I’ve been tired since we returned from holiday but know that I need to get back to a higher level of activity if I’m to do my planned big ride. This will involve an almost exclusively off road ride, climbing around 5,000 feet of ascent. I thought that it would be good to ride a familiar route to the top of Great Hill, climbing over 1,000 feet in the ascent, then use the superb downhill through Brinscall Woods and back over Healey Nab.
The improvement in the weather which the forecasters had predicted has been hit and miss. Although we’ve had some sunshine, in cooler than expected conditions, we’ve also had some heavy rain. It always interests me that every news report mentions the very high temperatures in parts of Greece whilst almost all of Europe is experiencing colder than average temperatures.
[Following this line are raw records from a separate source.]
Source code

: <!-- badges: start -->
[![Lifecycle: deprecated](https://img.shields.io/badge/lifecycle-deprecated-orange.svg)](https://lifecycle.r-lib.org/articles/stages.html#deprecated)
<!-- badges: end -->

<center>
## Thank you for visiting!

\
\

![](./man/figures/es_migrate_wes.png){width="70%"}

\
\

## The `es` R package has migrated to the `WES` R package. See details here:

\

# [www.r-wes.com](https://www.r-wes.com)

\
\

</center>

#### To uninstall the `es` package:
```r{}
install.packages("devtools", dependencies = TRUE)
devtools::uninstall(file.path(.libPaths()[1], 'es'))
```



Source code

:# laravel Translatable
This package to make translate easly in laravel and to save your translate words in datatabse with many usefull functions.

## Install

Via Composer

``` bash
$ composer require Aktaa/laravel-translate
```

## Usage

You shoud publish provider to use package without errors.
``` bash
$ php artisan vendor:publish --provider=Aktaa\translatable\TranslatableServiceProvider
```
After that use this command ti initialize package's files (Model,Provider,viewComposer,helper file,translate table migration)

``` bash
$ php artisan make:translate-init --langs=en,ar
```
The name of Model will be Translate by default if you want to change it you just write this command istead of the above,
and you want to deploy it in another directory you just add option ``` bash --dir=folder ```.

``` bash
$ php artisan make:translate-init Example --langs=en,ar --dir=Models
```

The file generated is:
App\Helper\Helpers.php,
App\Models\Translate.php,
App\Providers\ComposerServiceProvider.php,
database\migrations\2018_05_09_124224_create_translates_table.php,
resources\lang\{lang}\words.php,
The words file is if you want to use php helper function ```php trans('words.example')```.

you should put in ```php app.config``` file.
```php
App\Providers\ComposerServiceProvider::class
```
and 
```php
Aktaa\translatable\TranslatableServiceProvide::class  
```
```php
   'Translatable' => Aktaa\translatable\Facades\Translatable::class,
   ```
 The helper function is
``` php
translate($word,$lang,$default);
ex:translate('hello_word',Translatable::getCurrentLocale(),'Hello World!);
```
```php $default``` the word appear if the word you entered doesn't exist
Conspiracy? That’s nothing compared to the carbon dioxide nonsense. I worked in a field, admittedly before Global Warming was dreamt up, which leaves me unusually capable of intelligent comment. Now is not that time, though. I had a ride to do, which would generate carbon dioxide from my breath. Bugger, maybe it’s all my fault?
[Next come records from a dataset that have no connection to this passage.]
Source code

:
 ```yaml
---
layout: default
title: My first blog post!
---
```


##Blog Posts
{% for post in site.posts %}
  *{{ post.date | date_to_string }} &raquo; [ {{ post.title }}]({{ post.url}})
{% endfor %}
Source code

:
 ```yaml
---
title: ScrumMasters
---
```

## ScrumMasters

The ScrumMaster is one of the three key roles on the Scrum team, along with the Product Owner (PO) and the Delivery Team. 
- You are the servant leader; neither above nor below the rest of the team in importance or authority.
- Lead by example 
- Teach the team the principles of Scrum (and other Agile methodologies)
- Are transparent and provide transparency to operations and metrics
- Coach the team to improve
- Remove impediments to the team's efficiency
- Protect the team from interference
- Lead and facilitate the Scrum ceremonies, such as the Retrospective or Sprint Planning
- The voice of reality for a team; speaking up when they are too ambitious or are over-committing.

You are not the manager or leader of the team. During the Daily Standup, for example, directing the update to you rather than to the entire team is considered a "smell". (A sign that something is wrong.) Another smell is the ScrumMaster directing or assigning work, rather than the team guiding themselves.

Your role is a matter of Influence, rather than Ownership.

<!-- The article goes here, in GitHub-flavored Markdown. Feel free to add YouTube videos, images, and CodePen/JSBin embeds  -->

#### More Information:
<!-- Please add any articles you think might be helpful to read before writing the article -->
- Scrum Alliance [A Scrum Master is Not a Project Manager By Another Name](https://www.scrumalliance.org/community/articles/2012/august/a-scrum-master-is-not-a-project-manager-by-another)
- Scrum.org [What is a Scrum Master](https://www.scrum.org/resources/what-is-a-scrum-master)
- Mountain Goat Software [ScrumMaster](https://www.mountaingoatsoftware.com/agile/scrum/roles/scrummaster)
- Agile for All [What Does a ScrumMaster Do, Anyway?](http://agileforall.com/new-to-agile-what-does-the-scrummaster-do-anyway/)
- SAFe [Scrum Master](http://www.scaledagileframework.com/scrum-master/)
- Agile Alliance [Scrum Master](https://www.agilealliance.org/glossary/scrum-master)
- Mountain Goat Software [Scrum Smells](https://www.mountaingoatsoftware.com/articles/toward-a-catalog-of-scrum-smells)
The trails were damp in places and this always means the ride will be slower. The app. Strava didn’t record any particularly fast segments of the ride but the thrills of mountain biking can be enjoyed on any ride. I reached the top of Great Hill in weak sunshine and turned for the long downhill section. Admittedly I didn’t put a massive effort in but worked fairly hard all the way down. The often very rocky section, which has popped my tyre on a few occasions, seems to have smoothed out this summer. The sharp rocks must have laid on their sides to give an easier passage but I was still cautious. A puncture is a serious annoyance yet I’m still not convinced by the need for tubeless tyres. 3 punctures each year is probably a smaller investment of time than the fitting and maintenance of a tubeless setup.
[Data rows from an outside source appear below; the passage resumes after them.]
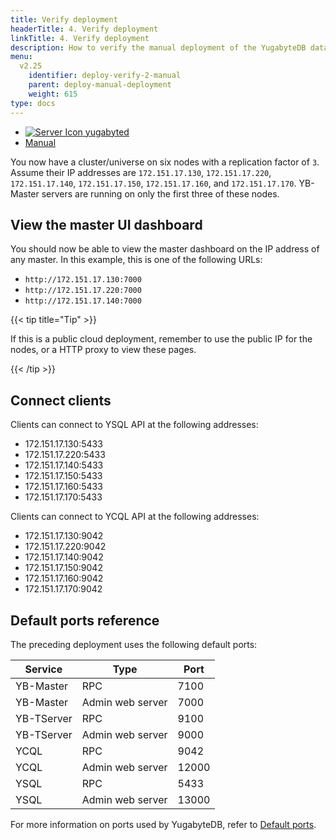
 ```yaml
---
title: Verify deployment
headerTitle: 4. Verify deployment
linkTitle: 4. Verify deployment
description: How to verify the manual deployment of the YugabyteDB database cluster.
menu:
  v2.25
    identifier: deploy-verify-2-manual
    parent: deploy-manual-deployment
    weight: 615
type: docs
---
```


<ul class="nav nav-tabs-alt nav-tabs-yb">
  <li >
    <a href="../verify-deployment-yugabyted/" class="nav-link">
      <img src="/icons/database.svg" alt="Server Icon">
      yugabyted
    </a>
  </li>
  <li >
    <a href="../verify-deployment/" class="nav-link active">
      <i class="icon-shell"></i>
      Manual
    </a>
  </li>
</ul>

You now have a cluster/universe on six nodes with a replication factor of `3`. Assume their IP addresses are `172.151.17.130`, `172.151.17.220`, `172.151.17.140`, `172.151.17.150`, `172.151.17.160`, and `172.151.17.170`. YB-Master servers are running on only the first three of these nodes.

## View the master UI dashboard

You should now be able to view the master dashboard on the IP address of any master. In this example, this is one of the following URLs:

- `http://172.151.17.130:7000`
- `http://172.151.17.220:7000`
- `http://172.151.17.140:7000`

{{< tip title="Tip" >}}

If this is a public cloud deployment, remember to use the public IP for the nodes, or a HTTP proxy to view these pages.

{{< /tip >}}

## Connect clients

Clients can connect to YSQL API at the following addresses:

- 172.151.17.130:5433
- 172.151.17.220:5433
- 172.151.17.140:5433
- 172.151.17.150:5433
- 172.151.17.160:5433
- 172.151.17.170:5433

Clients can connect to YCQL API at the following addresses:

- 172.151.17.130:9042
- 172.151.17.220:9042
- 172.151.17.140:9042
- 172.151.17.150:9042
- 172.151.17.160:9042
- 172.151.17.170:9042

## Default ports reference

The preceding deployment uses the following default ports:

Service | Type | Port
--------|------| -------
YB-Master | RPC | 7100
YB-Master | Admin web server | 7000
YB-TServer | RPC | 9100
YB-TServer | Admin web server | 9000
YCQL | RPC | 9042
YCQL | Admin web server | 12000
YSQL | RPC | 5433
YSQL | Admin web server | 13000

For more information on ports used by YugabyteDB, refer to [Default ports](../../../reference/configuration/default-ports/).
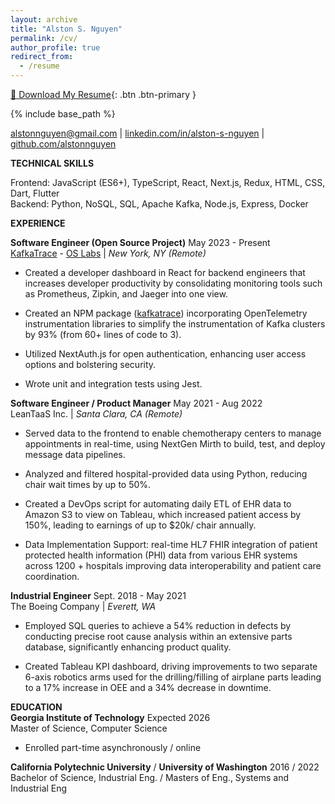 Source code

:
 ```yaml
---
layout: archive
title: "Alston S. Nguyen"
permalink: /cv/
author_profile: true
redirect_from:
  - /resume
---
```

[📄 Download My Resume](../assets/resume/Alston_Nguyen_Resume.pdf){: .btn .btn-primary }

{% include base_path %}

[alstonnguyen@gmail.com](mailto:alstonnguyen@gmail.com) | [linkedin.com/in/alston-s-nguyen](http://www.linkedin.com/in/alston-s-nguyen/) | [github.com/alstonnguyen](https://github.com/alstonnguyen)

**TECHNICAL SKILLS**

Frontend: JavaScript (ES6+), TypeScript, React, Next.js, Redux, HTML, CSS, Dart, Flutter  
Backend: Python, NoSQL, SQL, Apache Kafka, Node.js, Express, Docker

**EXPERIENCE**

**Software Engineer (Open Source Project)**	May 2023 \- Present  
[KafkaTrace](http://www.kafkatrace.com) \- [OS Labs](https://www.opensourcelabs.io/) | *New York, NY (Remote)*

* Created a developer dashboard in React for backend engineers that increases developer productivity by consolidating monitoring tools such as Prometheus, Zipkin, and Jaeger into one view.

* Created an NPM package ([kafkatrace](https://www.npmjs.com/package/kafkatrace)) incorporating OpenTelemetry instrumentation libraries to simplify the instrumentation of Kafka clusters by 93% (from 60+ lines of code to 3).

* Utilized NextAuth.js for open authentication, enhancing user access options and bolstering security.

* Wrote unit and integration tests using Jest.

**Software Engineer / Product Manager**	May 2021 \- Aug 2022  
LeanTaaS Inc. | *Santa Clara, CA (Remote)*

* Served data to the frontend to enable chemotherapy centers to manage appointments in real-time,  using NextGen Mirth to build, test, and deploy message data pipelines.

* Analyzed and filtered hospital-provided data using Python, reducing chair wait times by up to 50%.

* Created a DevOps script for automating daily ETL of EHR data to Amazon S3 to view on Tableau, which increased patient access by 150%, leading to earnings of up to $20k/ chair annually.

* Data Implementation Support: real-time HL7 FHIR integration of patient protected health information (PHI) data from various EHR systems across 1200 \+ hospitals improving data interoperability and patient care coordination.

**Industrial Engineer** 	Sept. 2018 \- May 2021  
The Boeing Company | *Everett, WA*	

* Employed SQL queries to achieve a 54% reduction in defects by conducting precise root cause analysis within an extensive parts database, significantly enhancing product quality.

* Created Tableau KPI dashboard, driving improvements to two separate 6-axis robotics arms used for the drilling/filling of airplane parts leading to a 17% increase in OEE and a 34% decrease in downtime.

**EDUCATION**  
**Georgia Institute of Technology** 	Expected 2026  
Master of Science, Computer Science

* Enrolled part-time asynchronously / online

**California Polytechnic University** / **University of Washington** 	2016 / 2022  
Bachelor of Science, Industrial Eng. / Masters of Eng., Systems and Industrial Eng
I was lucky today that I didn’t need to slow for walkers. A few small groups were very obliging, which would have been a blessing if I’d been trying to beat my best time which currently stands at 13 minutes and 20 seconds. The slightly damp conditions had a massive effect on my time. It took me 16 minutes and 50 seconds and even if I’d really gone for it I imagine I would only have reduced this by one minute. The best part of the ride, which is down through the woodland, was slippery so not on it’s best form. It was like an early introduction to autumn. I’m not sure I’m ready for that! I have to remind myself that I’m still privileged to ride such a trail. I’ve ridden a good few popular trail centres but their manicured predictability has never beaten my favourite natural trails.
It was a good ride and I picked up the pace back over Healey Nab to give it more training value. To be honest I do think I’ve lost a little fitness during my holiday so will continue to ride bigger rides and time segments or whole rides to get more value out of them.
I’ll give up my bike for global warming extremists when John F’in’ Kerry gives up his private jet. In other words, I’m safe for sure.